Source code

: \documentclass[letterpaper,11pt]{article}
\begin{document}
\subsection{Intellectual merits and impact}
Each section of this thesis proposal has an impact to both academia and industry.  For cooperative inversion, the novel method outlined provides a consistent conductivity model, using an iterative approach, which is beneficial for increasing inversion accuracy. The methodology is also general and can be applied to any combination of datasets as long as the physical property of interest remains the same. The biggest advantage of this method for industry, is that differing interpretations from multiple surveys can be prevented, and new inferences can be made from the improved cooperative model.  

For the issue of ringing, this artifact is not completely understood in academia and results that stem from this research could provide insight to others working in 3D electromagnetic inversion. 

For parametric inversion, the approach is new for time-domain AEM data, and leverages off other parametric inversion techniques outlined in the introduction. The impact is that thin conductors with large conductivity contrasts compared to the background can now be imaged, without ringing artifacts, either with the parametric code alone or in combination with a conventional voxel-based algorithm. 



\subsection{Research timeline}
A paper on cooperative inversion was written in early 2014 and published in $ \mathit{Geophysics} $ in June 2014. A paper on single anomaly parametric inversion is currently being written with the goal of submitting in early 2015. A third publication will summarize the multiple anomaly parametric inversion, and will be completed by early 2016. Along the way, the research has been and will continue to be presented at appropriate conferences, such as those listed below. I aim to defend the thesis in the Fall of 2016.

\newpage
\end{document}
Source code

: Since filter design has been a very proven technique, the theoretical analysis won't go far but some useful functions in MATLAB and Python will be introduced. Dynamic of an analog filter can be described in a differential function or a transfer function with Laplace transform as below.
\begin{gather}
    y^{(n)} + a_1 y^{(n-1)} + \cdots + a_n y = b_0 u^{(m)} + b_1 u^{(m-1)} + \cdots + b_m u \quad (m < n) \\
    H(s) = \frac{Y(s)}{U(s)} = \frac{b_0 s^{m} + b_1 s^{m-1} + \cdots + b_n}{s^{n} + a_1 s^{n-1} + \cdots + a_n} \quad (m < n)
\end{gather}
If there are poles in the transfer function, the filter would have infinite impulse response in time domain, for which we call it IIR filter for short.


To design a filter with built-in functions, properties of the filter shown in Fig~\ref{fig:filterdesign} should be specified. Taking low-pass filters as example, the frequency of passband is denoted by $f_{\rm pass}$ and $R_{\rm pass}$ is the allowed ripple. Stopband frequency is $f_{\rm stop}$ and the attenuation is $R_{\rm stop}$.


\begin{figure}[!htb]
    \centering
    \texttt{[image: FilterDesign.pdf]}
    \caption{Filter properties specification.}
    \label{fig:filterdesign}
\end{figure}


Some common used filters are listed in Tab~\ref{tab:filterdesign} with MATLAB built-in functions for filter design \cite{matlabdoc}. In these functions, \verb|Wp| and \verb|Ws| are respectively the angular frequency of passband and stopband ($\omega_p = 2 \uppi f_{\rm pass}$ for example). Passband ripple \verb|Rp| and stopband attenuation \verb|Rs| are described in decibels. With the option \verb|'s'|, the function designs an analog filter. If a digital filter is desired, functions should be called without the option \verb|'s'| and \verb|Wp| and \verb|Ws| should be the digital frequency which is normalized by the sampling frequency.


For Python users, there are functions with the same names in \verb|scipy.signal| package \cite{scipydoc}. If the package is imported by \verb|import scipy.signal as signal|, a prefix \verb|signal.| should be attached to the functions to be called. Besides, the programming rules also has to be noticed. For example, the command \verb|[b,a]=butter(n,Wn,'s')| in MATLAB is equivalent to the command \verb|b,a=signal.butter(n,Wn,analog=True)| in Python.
==
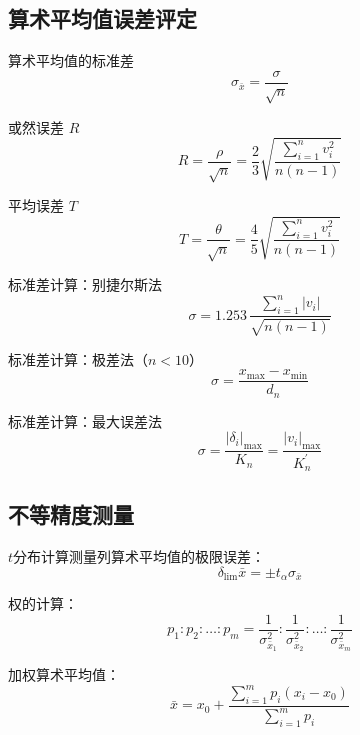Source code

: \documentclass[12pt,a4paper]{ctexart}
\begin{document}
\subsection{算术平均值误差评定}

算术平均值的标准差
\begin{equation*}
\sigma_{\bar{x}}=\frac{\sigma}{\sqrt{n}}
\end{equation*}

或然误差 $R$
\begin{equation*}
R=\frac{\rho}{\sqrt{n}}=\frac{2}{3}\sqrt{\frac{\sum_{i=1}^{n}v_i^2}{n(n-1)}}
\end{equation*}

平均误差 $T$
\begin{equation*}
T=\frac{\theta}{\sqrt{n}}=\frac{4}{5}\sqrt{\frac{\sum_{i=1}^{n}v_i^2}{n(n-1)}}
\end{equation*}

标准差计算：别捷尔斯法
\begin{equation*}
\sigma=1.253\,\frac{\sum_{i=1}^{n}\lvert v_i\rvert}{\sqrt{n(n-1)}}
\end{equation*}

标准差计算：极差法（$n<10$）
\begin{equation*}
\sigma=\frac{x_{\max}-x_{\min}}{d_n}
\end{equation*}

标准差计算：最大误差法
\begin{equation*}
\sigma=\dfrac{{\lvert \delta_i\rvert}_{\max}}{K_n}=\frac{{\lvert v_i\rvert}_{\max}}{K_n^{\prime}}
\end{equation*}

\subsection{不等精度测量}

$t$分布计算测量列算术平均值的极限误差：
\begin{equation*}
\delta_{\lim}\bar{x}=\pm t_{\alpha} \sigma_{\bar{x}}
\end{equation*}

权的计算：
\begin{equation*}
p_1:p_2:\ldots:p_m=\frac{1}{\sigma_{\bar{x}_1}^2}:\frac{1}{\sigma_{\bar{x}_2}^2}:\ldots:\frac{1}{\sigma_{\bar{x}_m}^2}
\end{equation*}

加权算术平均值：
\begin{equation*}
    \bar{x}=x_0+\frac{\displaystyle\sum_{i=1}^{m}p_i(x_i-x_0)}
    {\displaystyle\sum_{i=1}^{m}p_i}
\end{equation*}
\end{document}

- **TASK INSTRUCTIONS**:
Gather all lines with the string "without" from the data.

- **TASK RESPONSE**:
For parametric inversion, the approach is new for time-domain AEM data, and leverages off other parametric inversion techniques outlined in the introduction. The impact is that thin conductors with large conductivity contrasts compared to the background can now be imaged, without ringing artifacts, either with the parametric code alone or in combination with a conventional voxel-based algorithm. 
Some common used filters are listed in Tab~\ref{tab:filterdesign} with MATLAB built-in functions for filter design \cite{matlabdoc}. In these functions, \verb|Wp| and \verb|Ws| are respectively the angular frequency of passband and stopband ($\omega_p = 2 \uppi f_{\rm pass}$ for example). Passband ripple \verb|Rp| and stopband attenuation \verb|Rs| are described in decibels. With the option \verb|'s'|, the function designs an analog filter. If a digital filter is desired, functions should be called without the option \verb|'s'| and \verb|Wp| and \verb|Ws| should be the digital frequency which is normalized by the sampling frequency.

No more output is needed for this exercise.